> _ENTRIES SUPPLIED_:
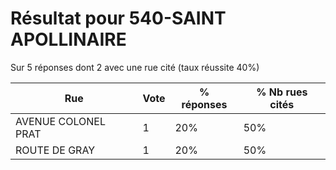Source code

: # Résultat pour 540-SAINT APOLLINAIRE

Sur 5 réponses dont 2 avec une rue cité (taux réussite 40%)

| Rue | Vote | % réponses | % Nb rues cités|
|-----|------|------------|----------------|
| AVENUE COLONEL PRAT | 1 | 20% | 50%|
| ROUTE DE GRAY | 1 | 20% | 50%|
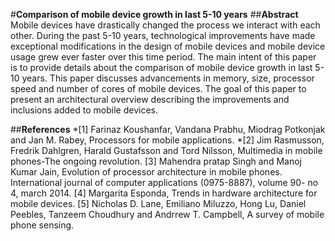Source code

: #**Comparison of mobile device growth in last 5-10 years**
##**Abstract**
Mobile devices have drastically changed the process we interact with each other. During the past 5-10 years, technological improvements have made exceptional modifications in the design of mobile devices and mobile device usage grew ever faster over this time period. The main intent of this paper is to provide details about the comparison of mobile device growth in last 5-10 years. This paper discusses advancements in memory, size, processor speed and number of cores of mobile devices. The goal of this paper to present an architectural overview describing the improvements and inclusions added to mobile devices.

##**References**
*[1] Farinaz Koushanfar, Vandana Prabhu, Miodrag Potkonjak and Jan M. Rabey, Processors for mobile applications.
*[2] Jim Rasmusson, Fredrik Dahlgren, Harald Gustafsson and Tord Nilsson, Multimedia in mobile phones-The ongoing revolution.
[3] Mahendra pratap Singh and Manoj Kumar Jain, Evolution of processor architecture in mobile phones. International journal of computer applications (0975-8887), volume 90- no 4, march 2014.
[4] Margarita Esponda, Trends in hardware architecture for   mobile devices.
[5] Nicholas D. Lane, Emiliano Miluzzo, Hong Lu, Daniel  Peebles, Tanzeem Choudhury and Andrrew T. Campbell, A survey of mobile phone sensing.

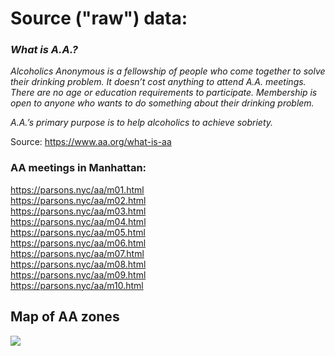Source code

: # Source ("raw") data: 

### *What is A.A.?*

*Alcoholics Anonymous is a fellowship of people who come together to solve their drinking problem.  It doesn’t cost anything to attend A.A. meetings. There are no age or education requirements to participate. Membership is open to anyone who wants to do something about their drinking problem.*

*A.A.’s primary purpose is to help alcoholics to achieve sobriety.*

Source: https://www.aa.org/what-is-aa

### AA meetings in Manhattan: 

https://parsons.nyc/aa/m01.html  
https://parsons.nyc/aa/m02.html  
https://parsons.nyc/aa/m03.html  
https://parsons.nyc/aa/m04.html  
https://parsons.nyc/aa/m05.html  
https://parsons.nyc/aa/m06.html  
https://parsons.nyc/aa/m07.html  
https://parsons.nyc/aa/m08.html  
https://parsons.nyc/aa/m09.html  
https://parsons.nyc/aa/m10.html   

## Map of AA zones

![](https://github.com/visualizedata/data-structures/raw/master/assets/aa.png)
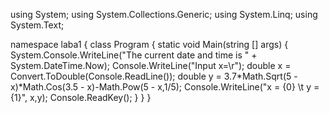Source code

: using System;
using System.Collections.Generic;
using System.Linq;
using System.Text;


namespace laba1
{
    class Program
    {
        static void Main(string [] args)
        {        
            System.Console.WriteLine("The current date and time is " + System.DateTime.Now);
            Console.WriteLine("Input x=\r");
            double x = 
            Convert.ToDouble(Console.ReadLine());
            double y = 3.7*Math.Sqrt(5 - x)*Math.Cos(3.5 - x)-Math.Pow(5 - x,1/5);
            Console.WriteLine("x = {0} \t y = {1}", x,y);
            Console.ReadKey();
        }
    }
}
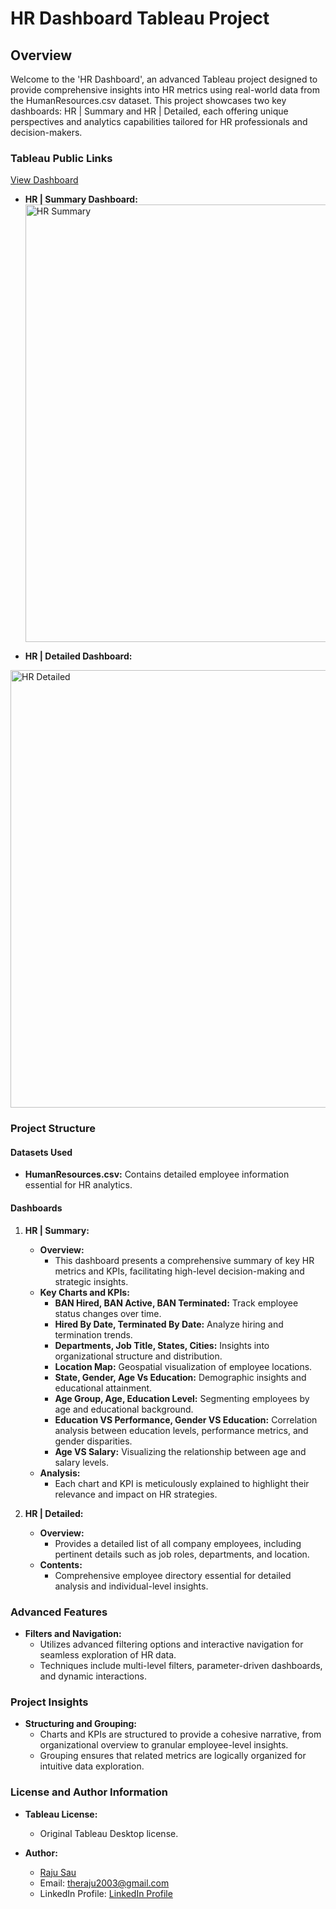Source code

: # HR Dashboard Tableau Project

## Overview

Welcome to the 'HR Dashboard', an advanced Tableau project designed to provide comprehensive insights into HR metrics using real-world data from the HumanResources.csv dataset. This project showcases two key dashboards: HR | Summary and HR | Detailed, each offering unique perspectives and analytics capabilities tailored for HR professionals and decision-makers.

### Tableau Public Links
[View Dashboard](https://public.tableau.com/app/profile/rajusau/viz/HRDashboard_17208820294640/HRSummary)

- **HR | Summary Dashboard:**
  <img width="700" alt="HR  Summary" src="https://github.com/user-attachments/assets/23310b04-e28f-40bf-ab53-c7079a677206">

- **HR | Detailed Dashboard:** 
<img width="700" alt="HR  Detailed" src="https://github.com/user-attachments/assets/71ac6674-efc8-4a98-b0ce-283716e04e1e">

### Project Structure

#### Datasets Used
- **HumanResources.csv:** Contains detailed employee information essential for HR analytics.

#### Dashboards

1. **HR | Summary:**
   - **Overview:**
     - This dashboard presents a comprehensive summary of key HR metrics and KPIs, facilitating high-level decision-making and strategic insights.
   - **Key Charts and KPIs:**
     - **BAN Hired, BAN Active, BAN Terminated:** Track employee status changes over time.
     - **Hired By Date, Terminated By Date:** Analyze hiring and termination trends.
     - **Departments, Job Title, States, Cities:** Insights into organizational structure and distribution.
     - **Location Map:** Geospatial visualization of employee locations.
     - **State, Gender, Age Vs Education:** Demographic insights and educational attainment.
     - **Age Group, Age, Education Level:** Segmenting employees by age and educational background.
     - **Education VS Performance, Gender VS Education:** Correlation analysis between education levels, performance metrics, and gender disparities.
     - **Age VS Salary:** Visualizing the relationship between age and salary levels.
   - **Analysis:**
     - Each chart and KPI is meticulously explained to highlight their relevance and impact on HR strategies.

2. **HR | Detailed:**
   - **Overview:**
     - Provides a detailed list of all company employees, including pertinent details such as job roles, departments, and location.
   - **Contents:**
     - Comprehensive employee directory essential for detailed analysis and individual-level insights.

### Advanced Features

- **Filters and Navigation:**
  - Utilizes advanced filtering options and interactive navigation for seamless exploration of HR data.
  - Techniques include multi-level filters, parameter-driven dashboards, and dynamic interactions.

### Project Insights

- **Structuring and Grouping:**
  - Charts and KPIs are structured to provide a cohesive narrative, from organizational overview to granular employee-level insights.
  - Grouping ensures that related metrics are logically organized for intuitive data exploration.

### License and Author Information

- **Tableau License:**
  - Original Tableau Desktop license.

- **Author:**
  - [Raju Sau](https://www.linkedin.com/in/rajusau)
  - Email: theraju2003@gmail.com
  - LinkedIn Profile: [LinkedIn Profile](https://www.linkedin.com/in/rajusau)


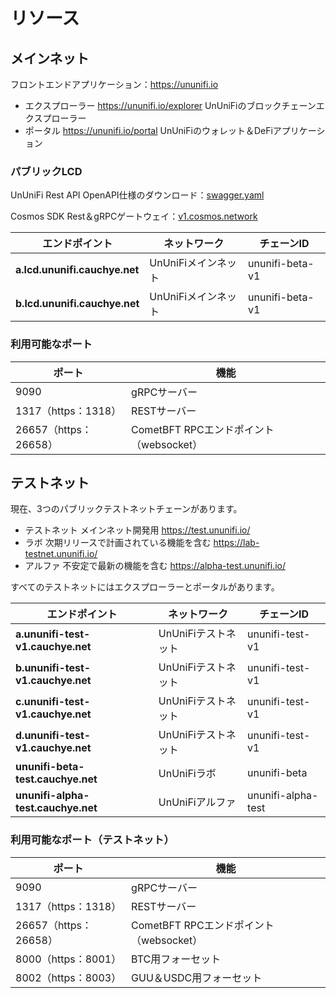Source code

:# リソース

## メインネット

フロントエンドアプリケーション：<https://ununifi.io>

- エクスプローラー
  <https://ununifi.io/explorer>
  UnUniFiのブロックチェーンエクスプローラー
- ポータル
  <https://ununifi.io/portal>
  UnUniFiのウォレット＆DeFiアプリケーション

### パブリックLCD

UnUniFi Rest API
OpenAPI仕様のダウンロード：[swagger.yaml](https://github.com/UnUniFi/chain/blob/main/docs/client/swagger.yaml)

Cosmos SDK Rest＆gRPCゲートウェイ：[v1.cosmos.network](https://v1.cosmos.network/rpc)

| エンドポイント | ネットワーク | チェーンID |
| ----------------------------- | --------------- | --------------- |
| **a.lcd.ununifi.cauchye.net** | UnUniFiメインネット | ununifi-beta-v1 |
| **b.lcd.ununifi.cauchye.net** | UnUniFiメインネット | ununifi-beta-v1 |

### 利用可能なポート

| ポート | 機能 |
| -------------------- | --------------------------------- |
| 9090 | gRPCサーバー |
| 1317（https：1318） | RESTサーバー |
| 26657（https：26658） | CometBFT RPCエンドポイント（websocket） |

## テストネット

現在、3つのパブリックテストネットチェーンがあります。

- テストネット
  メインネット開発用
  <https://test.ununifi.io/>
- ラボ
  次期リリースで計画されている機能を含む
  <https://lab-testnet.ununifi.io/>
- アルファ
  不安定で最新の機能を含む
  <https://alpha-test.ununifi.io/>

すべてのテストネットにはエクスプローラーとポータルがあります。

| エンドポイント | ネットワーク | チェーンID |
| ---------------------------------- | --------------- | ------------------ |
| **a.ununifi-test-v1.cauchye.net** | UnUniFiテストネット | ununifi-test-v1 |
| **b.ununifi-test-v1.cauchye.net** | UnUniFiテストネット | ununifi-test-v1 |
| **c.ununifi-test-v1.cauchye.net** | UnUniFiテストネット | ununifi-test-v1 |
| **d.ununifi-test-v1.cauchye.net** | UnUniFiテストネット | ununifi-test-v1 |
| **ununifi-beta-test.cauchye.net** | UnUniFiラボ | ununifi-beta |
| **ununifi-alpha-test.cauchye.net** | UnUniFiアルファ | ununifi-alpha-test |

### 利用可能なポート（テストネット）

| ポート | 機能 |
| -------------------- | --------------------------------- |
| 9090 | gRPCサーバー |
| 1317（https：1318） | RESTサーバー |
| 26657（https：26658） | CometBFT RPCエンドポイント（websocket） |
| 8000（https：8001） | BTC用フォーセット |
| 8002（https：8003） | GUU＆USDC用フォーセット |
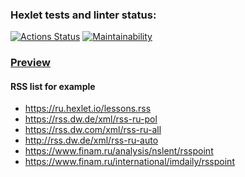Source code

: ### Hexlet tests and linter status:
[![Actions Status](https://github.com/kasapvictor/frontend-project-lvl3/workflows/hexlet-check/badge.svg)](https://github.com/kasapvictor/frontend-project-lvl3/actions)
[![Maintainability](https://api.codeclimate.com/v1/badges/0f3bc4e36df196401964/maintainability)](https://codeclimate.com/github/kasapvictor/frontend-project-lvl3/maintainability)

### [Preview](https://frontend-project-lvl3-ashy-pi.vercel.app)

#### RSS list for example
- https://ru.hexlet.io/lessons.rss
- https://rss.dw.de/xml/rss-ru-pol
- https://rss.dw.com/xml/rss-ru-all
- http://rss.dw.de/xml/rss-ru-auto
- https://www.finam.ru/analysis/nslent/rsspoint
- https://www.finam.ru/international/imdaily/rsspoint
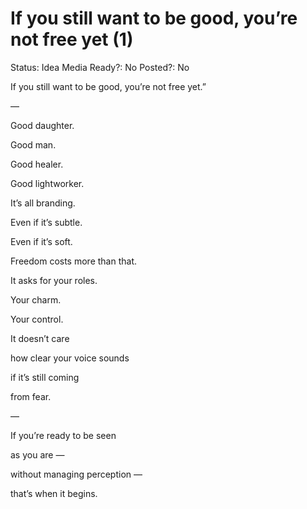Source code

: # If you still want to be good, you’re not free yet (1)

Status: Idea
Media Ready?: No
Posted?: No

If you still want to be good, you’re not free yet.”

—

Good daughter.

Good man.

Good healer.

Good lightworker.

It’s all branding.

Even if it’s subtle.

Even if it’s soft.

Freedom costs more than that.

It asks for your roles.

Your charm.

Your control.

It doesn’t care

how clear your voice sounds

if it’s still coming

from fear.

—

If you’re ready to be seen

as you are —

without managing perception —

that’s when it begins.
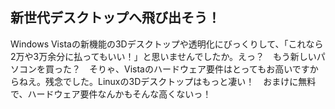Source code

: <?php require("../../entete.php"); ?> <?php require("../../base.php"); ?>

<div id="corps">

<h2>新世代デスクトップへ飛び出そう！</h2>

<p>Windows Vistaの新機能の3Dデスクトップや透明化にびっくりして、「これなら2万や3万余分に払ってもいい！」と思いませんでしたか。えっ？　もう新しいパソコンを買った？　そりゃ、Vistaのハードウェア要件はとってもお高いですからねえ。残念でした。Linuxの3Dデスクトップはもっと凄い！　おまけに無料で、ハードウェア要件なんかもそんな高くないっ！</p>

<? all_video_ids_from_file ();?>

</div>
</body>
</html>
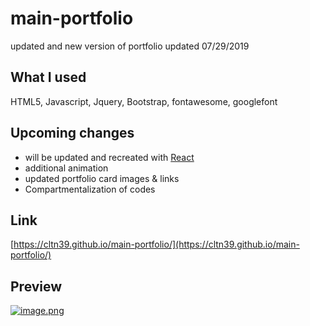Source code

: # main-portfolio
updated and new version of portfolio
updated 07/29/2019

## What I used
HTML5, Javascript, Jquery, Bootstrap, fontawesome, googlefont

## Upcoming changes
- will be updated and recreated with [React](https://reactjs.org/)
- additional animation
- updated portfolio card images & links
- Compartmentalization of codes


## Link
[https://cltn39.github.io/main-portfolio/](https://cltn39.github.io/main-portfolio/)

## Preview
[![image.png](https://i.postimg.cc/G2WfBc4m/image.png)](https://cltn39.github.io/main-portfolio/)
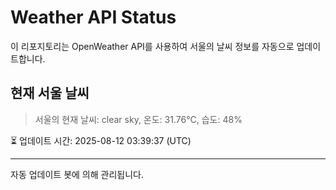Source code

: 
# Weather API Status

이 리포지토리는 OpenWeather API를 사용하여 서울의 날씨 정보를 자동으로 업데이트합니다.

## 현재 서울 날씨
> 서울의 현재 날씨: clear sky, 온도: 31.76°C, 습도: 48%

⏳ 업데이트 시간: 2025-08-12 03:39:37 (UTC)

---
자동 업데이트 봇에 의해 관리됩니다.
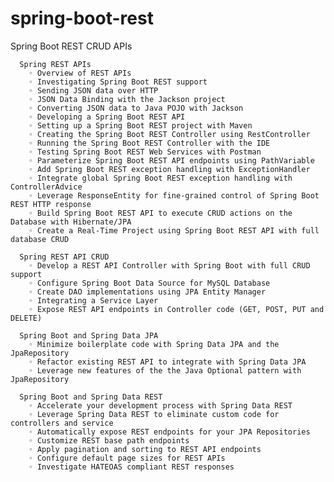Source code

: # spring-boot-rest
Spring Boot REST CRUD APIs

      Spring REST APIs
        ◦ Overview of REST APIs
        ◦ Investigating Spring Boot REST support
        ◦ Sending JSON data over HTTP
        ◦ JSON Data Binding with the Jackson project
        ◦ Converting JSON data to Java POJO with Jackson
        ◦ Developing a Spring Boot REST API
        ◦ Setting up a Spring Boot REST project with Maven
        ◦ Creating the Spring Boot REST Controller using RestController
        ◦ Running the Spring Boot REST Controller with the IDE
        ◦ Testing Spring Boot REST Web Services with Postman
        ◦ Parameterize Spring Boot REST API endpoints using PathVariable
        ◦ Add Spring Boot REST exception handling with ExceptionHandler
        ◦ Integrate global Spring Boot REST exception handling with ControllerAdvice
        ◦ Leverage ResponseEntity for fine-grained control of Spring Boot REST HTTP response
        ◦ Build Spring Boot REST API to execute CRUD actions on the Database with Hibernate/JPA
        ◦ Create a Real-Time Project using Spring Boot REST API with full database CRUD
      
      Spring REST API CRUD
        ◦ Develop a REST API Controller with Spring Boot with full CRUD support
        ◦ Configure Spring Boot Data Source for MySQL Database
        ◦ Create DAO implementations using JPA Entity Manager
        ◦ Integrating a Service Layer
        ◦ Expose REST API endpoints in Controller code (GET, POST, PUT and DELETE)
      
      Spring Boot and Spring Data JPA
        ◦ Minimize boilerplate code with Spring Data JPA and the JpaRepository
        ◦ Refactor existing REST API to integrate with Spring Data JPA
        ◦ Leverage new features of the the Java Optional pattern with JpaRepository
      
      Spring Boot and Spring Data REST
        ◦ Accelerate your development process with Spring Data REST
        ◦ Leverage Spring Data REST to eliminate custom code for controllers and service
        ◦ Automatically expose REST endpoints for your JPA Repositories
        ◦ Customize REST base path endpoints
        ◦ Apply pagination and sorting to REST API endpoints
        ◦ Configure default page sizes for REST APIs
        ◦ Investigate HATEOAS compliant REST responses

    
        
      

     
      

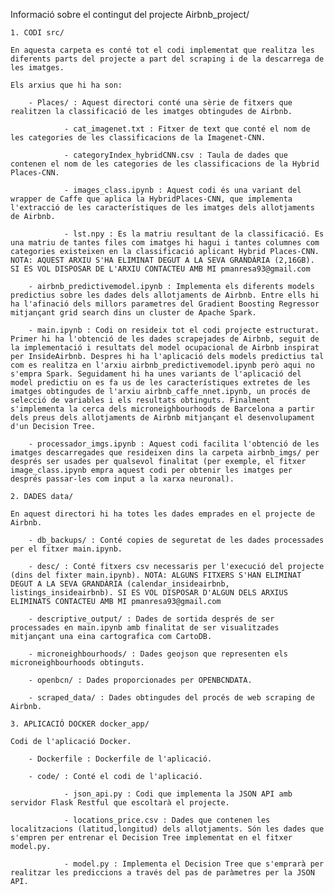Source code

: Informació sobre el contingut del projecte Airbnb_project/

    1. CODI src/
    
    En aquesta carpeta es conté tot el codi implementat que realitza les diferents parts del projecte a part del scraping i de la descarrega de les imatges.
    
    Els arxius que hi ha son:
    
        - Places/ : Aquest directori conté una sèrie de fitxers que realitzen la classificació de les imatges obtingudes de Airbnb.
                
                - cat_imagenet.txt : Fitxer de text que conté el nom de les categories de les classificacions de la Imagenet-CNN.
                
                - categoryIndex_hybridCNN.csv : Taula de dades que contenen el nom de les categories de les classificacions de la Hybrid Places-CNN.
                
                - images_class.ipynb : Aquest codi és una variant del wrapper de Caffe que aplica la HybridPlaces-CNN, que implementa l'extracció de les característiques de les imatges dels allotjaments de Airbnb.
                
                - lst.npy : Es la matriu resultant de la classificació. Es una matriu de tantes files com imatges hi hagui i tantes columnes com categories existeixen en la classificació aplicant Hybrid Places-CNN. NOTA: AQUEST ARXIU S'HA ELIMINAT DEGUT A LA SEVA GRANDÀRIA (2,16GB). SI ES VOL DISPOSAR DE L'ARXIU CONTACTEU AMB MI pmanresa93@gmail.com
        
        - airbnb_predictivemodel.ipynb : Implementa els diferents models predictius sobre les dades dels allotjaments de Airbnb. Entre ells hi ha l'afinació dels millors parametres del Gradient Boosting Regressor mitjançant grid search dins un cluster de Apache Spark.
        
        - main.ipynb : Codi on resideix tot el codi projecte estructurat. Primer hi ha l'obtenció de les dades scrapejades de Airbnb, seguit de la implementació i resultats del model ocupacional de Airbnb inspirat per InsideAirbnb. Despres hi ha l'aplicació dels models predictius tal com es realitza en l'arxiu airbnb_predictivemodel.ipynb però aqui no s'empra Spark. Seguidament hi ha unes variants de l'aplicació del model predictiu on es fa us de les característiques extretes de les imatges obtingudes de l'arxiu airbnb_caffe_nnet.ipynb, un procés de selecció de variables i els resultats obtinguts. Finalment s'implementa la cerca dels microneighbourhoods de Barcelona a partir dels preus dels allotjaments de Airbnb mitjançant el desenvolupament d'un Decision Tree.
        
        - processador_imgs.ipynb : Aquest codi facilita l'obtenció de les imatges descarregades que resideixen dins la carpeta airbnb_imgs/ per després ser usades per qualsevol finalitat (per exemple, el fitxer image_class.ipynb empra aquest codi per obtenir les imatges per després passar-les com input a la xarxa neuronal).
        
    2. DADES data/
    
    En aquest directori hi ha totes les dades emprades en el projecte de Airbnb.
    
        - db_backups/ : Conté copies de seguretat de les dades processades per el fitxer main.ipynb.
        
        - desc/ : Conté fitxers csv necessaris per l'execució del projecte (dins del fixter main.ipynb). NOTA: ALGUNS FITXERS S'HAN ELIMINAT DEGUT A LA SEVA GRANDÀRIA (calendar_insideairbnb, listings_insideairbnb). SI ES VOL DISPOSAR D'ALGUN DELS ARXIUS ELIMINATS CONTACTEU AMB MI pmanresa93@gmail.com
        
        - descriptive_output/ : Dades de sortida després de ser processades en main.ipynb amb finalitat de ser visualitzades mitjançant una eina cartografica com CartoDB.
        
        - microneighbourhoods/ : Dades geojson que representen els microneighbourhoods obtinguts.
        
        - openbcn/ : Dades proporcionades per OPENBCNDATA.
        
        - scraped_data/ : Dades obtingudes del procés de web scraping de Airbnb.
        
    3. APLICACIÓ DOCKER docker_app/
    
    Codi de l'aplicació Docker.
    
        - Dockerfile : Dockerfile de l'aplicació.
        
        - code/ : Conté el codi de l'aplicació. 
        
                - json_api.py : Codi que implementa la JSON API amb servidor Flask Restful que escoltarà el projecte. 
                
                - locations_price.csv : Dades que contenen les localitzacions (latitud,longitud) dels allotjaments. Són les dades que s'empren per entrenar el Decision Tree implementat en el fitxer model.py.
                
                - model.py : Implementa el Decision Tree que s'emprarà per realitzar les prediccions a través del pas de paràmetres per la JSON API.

> _WORK TASK_: Take the lines above from the one containing "- **Hired By" down to the one containing "2. **HR | Detailed:**", and transcribe them exactly, both ends included.

> _WRITTEN SOLUTION_:
     - **Hired By Date, Terminated By Date:** Analyze hiring and termination trends.
     - **Departments, Job Title, States, Cities:** Insights into organizational structure and distribution.
     - **Location Map:** Geospatial visualization of employee locations.
     - **State, Gender, Age Vs Education:** Demographic insights and educational attainment.
     - **Age Group, Age, Education Level:** Segmenting employees by age and educational background.
     - **Education VS Performance, Gender VS Education:** Correlation analysis between education levels, performance metrics, and gender disparities.
     - **Age VS Salary:** Visualizing the relationship between age and salary levels.
   - **Analysis:**
     - Each chart and KPI is meticulously explained to highlight their relevance and impact on HR strategies.

2. **HR | Detailed:**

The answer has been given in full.